_Exercise_
Where the data below has the string "require", return the whole line.

_Provided material_

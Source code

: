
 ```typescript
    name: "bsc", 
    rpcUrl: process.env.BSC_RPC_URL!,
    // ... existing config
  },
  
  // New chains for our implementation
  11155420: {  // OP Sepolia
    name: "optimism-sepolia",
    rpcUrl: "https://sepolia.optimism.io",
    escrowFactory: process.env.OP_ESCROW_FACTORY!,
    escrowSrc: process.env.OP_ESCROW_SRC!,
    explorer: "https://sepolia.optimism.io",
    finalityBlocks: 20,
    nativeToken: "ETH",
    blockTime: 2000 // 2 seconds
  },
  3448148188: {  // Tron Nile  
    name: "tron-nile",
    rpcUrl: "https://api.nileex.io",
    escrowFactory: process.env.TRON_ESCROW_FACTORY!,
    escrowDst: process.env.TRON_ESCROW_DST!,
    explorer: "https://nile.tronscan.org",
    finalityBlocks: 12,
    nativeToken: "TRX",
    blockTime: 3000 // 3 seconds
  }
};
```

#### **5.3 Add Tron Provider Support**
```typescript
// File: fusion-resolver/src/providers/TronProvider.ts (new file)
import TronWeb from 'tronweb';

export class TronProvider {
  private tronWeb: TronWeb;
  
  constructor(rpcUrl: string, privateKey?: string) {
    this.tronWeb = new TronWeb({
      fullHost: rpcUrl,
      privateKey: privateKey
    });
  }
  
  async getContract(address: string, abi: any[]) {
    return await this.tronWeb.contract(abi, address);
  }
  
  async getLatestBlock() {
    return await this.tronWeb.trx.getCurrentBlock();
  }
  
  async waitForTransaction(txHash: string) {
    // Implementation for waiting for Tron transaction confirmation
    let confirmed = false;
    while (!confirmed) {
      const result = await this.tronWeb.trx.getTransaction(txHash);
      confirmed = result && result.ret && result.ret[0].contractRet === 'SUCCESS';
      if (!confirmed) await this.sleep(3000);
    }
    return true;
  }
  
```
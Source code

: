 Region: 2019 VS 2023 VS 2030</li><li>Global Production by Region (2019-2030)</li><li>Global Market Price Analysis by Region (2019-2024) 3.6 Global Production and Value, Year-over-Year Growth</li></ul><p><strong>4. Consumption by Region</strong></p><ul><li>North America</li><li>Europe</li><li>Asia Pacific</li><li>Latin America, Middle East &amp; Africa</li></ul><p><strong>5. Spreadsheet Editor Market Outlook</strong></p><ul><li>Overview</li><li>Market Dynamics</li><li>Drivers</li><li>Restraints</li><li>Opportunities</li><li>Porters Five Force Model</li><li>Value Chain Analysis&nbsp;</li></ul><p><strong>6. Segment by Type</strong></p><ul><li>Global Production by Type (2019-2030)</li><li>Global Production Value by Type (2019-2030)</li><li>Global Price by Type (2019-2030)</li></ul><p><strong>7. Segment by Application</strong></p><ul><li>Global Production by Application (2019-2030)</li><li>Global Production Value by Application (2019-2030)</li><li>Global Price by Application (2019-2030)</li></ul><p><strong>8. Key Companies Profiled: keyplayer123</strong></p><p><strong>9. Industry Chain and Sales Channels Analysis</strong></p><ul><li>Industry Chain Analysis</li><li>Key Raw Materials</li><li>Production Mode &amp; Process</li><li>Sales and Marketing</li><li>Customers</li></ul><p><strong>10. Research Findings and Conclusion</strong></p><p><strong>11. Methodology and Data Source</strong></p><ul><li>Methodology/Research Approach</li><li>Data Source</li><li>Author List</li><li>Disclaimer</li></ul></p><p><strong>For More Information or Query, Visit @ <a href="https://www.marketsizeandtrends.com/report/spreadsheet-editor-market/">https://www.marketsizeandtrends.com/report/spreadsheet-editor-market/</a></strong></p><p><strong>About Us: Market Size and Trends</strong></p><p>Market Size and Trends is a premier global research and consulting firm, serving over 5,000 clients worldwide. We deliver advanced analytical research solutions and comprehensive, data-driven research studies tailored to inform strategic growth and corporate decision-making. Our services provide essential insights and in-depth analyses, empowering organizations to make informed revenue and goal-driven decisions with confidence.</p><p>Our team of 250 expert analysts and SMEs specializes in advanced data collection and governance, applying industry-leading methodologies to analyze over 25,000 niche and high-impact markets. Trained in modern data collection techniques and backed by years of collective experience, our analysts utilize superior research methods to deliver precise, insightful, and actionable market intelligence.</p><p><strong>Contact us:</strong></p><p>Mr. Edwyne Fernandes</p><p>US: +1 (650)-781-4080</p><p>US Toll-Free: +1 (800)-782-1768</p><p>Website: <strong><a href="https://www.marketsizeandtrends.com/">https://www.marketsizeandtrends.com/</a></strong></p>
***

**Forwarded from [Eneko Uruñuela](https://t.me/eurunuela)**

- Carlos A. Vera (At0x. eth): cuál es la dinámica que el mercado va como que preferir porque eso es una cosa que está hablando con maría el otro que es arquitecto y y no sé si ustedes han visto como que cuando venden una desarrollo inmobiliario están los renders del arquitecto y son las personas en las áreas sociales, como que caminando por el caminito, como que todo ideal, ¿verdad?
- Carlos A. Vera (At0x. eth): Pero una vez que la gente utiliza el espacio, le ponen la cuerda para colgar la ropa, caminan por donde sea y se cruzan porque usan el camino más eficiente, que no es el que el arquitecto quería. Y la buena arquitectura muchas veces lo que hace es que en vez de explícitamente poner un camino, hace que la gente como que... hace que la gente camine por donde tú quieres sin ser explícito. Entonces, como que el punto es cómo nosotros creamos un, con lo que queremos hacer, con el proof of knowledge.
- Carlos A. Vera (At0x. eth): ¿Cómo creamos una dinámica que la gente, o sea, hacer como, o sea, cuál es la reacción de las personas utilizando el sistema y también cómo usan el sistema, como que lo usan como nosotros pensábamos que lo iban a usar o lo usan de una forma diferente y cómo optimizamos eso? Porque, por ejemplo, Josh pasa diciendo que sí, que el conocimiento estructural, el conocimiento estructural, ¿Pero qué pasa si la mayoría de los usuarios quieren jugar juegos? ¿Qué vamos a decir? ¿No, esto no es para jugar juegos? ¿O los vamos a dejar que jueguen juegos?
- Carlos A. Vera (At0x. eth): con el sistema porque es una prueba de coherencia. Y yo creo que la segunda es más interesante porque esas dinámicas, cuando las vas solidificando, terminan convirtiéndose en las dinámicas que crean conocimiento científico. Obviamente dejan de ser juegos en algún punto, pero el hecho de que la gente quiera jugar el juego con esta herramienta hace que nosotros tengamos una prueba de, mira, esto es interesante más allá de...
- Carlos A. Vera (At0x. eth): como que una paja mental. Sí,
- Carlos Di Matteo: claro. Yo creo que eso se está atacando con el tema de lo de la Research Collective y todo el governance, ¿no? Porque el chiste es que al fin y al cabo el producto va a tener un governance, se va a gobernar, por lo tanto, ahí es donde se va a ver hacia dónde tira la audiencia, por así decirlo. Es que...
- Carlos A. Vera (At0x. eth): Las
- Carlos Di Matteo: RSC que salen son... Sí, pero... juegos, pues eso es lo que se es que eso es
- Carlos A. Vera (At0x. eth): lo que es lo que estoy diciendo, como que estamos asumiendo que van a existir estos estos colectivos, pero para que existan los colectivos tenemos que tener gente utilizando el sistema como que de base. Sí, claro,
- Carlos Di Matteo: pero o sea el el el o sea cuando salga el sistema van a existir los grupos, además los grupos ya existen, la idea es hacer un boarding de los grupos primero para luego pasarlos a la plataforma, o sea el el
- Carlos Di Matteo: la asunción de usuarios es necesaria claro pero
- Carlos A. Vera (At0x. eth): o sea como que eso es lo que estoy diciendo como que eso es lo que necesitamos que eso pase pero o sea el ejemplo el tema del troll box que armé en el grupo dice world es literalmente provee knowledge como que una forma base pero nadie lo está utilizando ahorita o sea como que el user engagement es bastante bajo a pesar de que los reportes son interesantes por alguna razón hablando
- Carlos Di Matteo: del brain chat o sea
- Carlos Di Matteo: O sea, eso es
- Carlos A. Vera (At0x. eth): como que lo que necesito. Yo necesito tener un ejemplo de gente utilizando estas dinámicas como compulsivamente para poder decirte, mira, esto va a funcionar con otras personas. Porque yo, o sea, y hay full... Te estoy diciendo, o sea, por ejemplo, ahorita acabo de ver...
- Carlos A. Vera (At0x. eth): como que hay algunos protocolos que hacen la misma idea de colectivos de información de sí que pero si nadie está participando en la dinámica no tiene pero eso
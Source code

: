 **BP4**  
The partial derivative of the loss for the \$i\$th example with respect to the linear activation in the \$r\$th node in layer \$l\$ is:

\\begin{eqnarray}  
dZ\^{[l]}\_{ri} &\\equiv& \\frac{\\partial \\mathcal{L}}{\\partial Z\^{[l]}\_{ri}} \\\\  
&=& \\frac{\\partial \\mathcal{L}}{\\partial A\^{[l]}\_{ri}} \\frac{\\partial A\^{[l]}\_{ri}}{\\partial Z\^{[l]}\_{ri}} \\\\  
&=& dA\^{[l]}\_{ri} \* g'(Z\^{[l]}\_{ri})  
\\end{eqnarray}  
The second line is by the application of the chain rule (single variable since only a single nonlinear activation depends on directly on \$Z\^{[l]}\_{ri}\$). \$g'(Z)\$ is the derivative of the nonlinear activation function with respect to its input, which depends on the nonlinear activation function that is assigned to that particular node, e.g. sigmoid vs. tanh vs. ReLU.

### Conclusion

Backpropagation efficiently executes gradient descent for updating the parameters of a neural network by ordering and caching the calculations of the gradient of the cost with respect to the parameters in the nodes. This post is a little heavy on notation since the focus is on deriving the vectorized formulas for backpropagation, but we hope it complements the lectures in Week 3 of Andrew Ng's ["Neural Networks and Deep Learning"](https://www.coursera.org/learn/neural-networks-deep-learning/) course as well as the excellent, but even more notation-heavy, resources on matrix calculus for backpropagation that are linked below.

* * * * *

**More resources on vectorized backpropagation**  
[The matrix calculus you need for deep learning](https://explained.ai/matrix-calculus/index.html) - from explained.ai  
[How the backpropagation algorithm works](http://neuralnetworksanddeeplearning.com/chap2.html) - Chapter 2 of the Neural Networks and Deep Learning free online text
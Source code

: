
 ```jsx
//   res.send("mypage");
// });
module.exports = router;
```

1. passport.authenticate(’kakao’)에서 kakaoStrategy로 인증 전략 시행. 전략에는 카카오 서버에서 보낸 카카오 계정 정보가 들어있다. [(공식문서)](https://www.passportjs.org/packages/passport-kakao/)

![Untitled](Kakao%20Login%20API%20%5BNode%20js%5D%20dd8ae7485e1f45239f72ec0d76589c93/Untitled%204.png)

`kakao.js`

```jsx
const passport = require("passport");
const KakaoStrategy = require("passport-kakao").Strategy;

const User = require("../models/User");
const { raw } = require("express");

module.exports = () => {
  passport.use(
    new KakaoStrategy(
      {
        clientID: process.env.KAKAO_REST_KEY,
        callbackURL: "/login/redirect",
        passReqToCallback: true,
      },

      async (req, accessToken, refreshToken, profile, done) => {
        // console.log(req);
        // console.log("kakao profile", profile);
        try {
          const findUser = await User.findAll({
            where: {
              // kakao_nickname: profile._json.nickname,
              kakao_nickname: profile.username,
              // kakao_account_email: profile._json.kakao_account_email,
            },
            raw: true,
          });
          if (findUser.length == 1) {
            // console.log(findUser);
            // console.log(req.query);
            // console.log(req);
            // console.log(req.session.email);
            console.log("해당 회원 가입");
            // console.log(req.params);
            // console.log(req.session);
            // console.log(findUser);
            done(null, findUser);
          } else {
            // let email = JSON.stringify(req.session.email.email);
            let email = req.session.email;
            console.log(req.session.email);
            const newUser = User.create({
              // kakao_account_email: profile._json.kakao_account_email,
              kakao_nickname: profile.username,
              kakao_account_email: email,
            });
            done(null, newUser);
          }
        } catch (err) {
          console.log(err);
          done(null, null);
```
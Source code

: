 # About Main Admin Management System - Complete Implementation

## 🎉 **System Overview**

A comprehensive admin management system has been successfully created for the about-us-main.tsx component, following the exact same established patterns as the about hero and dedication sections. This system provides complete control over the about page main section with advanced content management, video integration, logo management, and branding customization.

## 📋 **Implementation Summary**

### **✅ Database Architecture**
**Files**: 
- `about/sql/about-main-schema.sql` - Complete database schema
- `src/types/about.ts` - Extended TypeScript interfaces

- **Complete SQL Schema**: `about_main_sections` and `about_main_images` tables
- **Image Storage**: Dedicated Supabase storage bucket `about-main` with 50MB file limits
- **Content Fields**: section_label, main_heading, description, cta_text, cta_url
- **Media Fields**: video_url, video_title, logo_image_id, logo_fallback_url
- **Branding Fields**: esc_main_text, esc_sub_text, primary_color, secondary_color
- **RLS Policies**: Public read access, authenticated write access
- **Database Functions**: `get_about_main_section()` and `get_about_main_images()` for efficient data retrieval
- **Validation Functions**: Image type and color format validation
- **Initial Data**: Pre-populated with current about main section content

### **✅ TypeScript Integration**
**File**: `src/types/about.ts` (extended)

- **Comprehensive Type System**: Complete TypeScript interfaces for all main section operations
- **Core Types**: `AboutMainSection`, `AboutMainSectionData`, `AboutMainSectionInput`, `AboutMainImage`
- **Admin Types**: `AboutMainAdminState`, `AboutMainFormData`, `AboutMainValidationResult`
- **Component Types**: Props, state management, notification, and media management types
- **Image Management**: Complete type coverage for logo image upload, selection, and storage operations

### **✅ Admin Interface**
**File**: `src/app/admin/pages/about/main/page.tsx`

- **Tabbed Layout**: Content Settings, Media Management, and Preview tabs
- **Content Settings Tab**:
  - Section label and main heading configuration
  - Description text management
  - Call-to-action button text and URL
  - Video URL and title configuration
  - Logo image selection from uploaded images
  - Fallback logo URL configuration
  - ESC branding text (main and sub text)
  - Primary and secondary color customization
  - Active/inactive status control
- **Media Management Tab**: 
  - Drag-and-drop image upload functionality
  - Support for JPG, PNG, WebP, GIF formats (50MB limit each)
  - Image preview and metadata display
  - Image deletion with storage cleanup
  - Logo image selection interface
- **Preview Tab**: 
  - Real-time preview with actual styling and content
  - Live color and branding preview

_Exercise solution_
const passport = require("passport");
const KakaoStrategy = require("passport-kakao").Strategy;
const User = require("../models/User");
const { raw } = require("express");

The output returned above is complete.